# Why did the chicken cross the road?



## SwissJetPilot (Apr 27, 2014)

DONALD TRUMP: I've been told by my many sources, good sources - they're very good sources - that the chicken crossed the road. All the Fake News wants to do is write nasty things about the road, but it's a really good road. It's a beautiful road. Everyone knows how beautiful it is.

JOE BIDEN: Why did the chicken do the...thing in the...you know the rest.

SARAH PALIN: The chicken crossed the road because, gosh-darn it, he's a maverick!

BARACK OBAMA: Let me be perfectly clear, if the chickens like their eggs they can keep their eggs. No chicken will be required to cross the road to surrender her eggs. Period.

AOC: Chickens should not be forced to lay eggs! This is because of corporate greed! Eggs should be able to lay themselves.

JOHN McCAIN: My friends, the chicken crossed the road because he recognized the need to engage in cooperation and dialogue with all the chickens on the other side of the road.

HILLARY CLINTON: What difference at this point does it make why the chicken crossed the road.

GEORGE W. BUSH: We don't really care why the chicken crossed the road. We just want to know if the chicken is on our side of the road or not. The chicken is either with us or against us. There is no middle ground here.

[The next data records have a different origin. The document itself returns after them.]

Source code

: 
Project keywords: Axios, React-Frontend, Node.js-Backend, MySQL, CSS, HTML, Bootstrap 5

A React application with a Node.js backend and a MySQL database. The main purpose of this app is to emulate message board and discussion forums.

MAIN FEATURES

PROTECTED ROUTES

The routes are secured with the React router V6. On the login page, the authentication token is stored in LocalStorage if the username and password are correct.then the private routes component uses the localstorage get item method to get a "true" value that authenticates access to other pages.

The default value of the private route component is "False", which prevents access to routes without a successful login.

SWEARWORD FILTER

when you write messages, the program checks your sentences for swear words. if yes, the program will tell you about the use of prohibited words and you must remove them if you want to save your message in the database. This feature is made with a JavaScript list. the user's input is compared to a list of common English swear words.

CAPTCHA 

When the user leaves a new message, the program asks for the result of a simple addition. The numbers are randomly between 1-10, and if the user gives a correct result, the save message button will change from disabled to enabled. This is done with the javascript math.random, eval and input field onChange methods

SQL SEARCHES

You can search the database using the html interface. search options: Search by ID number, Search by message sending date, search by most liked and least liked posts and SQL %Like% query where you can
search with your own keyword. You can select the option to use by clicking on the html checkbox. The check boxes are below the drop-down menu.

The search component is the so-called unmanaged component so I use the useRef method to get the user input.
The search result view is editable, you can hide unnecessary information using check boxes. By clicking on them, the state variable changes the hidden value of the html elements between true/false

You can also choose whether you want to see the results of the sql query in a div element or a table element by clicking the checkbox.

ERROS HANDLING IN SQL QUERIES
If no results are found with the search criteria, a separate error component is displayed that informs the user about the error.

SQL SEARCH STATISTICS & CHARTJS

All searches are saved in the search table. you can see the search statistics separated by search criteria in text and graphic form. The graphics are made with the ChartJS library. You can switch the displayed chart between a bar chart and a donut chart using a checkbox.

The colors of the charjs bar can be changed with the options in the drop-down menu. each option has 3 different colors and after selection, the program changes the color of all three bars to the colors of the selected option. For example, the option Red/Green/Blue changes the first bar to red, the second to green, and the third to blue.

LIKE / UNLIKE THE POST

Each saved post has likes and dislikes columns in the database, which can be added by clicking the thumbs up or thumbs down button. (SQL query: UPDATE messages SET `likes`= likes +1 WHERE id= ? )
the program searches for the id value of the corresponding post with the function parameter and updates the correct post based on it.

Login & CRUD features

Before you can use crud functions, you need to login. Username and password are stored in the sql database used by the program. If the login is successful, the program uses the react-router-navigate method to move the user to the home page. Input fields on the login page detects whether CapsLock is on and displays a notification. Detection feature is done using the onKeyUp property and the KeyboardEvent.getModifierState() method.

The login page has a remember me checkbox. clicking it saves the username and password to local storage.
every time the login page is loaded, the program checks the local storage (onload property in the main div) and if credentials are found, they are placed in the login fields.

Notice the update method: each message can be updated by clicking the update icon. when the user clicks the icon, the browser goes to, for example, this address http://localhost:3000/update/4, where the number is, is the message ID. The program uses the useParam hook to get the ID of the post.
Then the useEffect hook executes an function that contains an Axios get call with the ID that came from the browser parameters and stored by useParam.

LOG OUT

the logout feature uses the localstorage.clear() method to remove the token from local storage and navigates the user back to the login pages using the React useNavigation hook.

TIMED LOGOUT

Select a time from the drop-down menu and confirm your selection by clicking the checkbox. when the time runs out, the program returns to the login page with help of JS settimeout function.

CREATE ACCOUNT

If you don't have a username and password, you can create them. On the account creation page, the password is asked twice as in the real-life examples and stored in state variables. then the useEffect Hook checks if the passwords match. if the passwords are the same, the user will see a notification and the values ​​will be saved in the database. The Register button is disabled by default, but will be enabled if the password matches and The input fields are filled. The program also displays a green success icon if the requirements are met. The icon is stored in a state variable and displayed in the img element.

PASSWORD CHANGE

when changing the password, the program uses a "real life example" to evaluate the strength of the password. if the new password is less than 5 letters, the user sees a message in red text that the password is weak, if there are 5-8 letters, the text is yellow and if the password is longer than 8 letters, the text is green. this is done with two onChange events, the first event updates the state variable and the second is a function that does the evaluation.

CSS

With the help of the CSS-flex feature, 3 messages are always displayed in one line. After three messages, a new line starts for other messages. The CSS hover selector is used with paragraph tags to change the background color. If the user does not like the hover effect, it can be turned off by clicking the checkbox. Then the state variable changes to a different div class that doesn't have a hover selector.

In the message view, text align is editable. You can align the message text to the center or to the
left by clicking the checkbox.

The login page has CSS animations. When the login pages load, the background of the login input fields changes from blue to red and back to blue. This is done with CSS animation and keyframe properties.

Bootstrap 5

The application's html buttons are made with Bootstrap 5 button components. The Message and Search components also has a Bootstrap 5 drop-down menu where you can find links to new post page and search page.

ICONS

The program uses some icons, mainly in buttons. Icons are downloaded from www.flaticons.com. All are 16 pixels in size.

DICK CHENEY: Where's my gun?

BILL CLINTON: I did not cross the road with that chicken.

AL GORE: I invented the chicken.

JOHN KERRY: Although I voted to let the chicken cross the road, I am now against it! It was the wrong road to cross, and I was misled about the chicken's intentions. I am not for it now, and will remain against it.

AL SHARPTON: Why are all the chickens white?

DR. PHIL: The problem we have here is that this chicken won't realize that he must first deal with the problem on this side of the road before it goes after the problem on the other side of the road. What we need to do is help him realize how stupid he is acting by not taking on his current problems before adding any new problems.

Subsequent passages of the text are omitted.